Practical Data Leakage Analysis
Conti, a Russian-backed cybercrime group that earned $180 million in revenue from ransomware attacks in 2021, reached a major turning point in 2022 with Russia’s invasion of Ukraine. The group publicly supported the Russian invasion, resulting in a rift among its international members. One member began leaking internal messages from 2020-2021 on a Twitter account (@ContiLeaks), including the source code for the ransomware they used in their cyberattacks. The group was considered one of the most notorious cybercrime groups in the world.

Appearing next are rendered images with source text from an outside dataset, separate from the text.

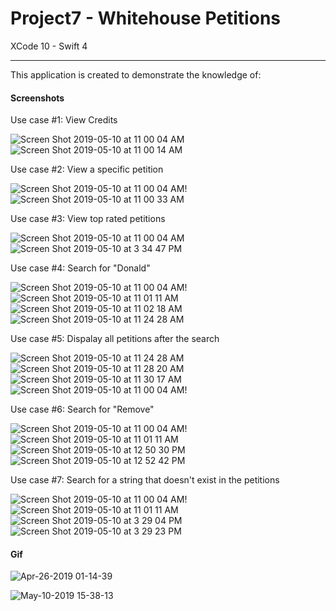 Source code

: # Project7 - Whitehouse Petitions

XCode 10 - Swift 4

-----

This application is created to demonstrate the knowledge of:


#### Screenshots

Use case #1: View Credits 

![Screen Shot 2019-05-10 at 11 00 04 AM](https://user-images.githubusercontent.com/15698572/57537038-75d55980-7313-11e9-8a22-70b8e5d39360.png)![Screen Shot 2019-05-10 at 11 00 14 AM](https://user-images.githubusercontent.com/15698572/57537247-e1b7c200-7313-11e9-8de3-7b2406d218ed.png)

Use case #2: View a specific petition

![Screen Shot 2019-05-10 at 11 00 04 AM](https://user-images.githubusercontent.com/15698572/57537038-75d55980-7313-11e9-8a22-70b8e5d39360.png)!![Screen Shot 2019-05-10 at 11 00 33 AM](https://user-images.githubusercontent.com/15698572/57537520-728e9d80-7314-11e9-92c2-72c358097f7b.png)

Use case #3: View top rated petitions

![Screen Shot 2019-05-10 at 11 00 04 AM](https://user-images.githubusercontent.com/15698572/57537038-75d55980-7313-11e9-8a22-70b8e5d39360.png)![Screen Shot 2019-05-10 at 3 34 47 PM](https://user-images.githubusercontent.com/15698572/57552244-476a7500-7339-11e9-8de3-9b7ad6868443.png)


Use case #4: Search for "Donald"

![Screen Shot 2019-05-10 at 11 00 04 AM](https://user-images.githubusercontent.com/15698572/57537038-75d55980-7313-11e9-8a22-70b8e5d39360.png)!![Screen Shot 2019-05-10 at 11 01 11 AM](https://user-images.githubusercontent.com/15698572/57538171-d1a0e200-7315-11e9-8dee-4bcff736db56.png)
![Screen Shot 2019-05-10 at 11 02 18 AM](https://user-images.githubusercontent.com/15698572/57538253-044ada80-7316-11e9-84cd-989e98e9a566.png)
![Screen Shot 2019-05-10 at 11 24 28 AM](https://user-images.githubusercontent.com/15698572/57538401-55f36500-7316-11e9-9708-53006973fd04.png)

Use case #5: Dispalay all petitions after the search

![Screen Shot 2019-05-10 at 11 24 28 AM](https://user-images.githubusercontent.com/15698572/57538401-55f36500-7316-11e9-9708-53006973fd04.png)![Screen Shot 2019-05-10 at 11 28 20 AM](https://user-images.githubusercontent.com/15698572/57538662-e762d700-7316-11e9-982e-5eca3272b3b7.png)
![Screen Shot 2019-05-10 at 11 30 17 AM](https://user-images.githubusercontent.com/15698572/57538842-3a3c8e80-7317-11e9-8091-050cabdc2a08.png)
![Screen Shot 2019-05-10 at 11 00 04 AM](https://user-images.githubusercontent.com/15698572/57537038-75d55980-7313-11e9-8a22-70b8e5d39360.png)!

Use case #6: Search for "Remove"

![Screen Shot 2019-05-10 at 11 00 04 AM](https://user-images.githubusercontent.com/15698572/57537038-75d55980-7313-11e9-8a22-70b8e5d39360.png)!![Screen Shot 2019-05-10 at 11 01 11 AM](https://user-images.githubusercontent.com/15698572/57538171-d1a0e200-7315-11e9-8dee-4bcff736db56.png)
![Screen Shot 2019-05-10 at 12 50 30 PM](https://user-images.githubusercontent.com/15698572/57543441-6578ab00-7322-11e9-96ea-511d7efb485b.png)![Screen Shot 2019-05-10 at 12 52 42 PM](https://user-images.githubusercontent.com/15698572/57551719-be067300-7337-11e9-93c1-5e97e2025c9b.png)

Use case #7: Search for a string that doesn't exist in the petitions

![Screen Shot 2019-05-10 at 11 00 04 AM](https://user-images.githubusercontent.com/15698572/57537038-75d55980-7313-11e9-8a22-70b8e5d39360.png)!![Screen Shot 2019-05-10 at 11 01 11 AM](https://user-images.githubusercontent.com/15698572/57538171-d1a0e200-7315-11e9-8dee-4bcff736db56.png)
![Screen Shot 2019-05-10 at 3 29 04 PM](https://user-images.githubusercontent.com/15698572/57552117-dcb93980-7338-11e9-8aaa-0bf7df8a86fd.png)![Screen Shot 2019-05-10 at 3 29 23 PM](https://user-images.githubusercontent.com/15698572/57552118-dcb93980-7338-11e9-904f-c8afa57795dc.png)


#### Gif

![Apr-26-2019 01-14-39](https://user-images.githubusercontent.com/15698572/57536312-ea0efd80-7311-11e9-8b55-7515903a2af8.gif)

![May-10-2019 15-38-13](https://user-images.githubusercontent.com/15698572/57552385-b8aa2800-7339-11e9-9aea-28209964559e.gif)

As a cybersecurity researcher, when data from such threat actors is leaked, one of the things that interests me the most is whether the data includes information about hacked organizations in Turkey, as well as non-Russian, English messages. If you ask me why, it’s because I can have the opportunity to learn how extensively Turkey is targeted by these threat actors and which nationalities are involved in such internationally organized crime groups. To find out, I decided to conduct cybersecurity research to provide insights to cybersecurity researchers who are also interested in this topic.
First, I downloaded the files that include the Conti group’s messages from the sharing area of the vx-underground website. When I extracted all the zip files, more than 11,000 files came out.
After learning that the messages are stored as readable text in JSON files (Example: 185.25.51.173-20220301.json), my first task was to use the following regex-supported GREP command to find and deduplicate all IP addresses in the files. I ended up with a total of 3819 IP addresses that match these two regex patterns, which I saved in a file named “ip.txt.”
grep -R -E -o "(25[0-5]|2[0-4][0-9]|[01]?[0-9][0-9]?)\.(25[0-5]|2[0-4][0-9]|[01]?[0-9][0-9]?)\.(25[0-5]|2[0-4][0-9]|[01]?[0-9][0-9]?)\.(25[0-5]|2[0-4][0-9]|[01]?[0-9][0-9]?)" > ../ips.txt
grep -iRE "(\b25[0-5]|\b2[0-4][0-9]|\b[01]?[0-9][0-9]?)(\.(25[0-5]|2[0-4][0-9]|[01]?[0-9][0-9]?)){3}" ../ips.txt | grep -E -o '[1-9]{1,3}\.[0-9]{1,3}\.[0-9]{1,3}\.[0-9]{1,3}' | sort | uniq -i > ../../ip.txt
When it came to finding out which of these IP addresses belong to Turkey, I found help in the IPinfo API and its Python library. By using this library with the IP2Geo Tool v2 that I developed, I queried all the IP addresses in my possession (ip.txt), and I learned that two of these IP addresses (31.210.111.142, 5.188.168.19) are located in Turkey.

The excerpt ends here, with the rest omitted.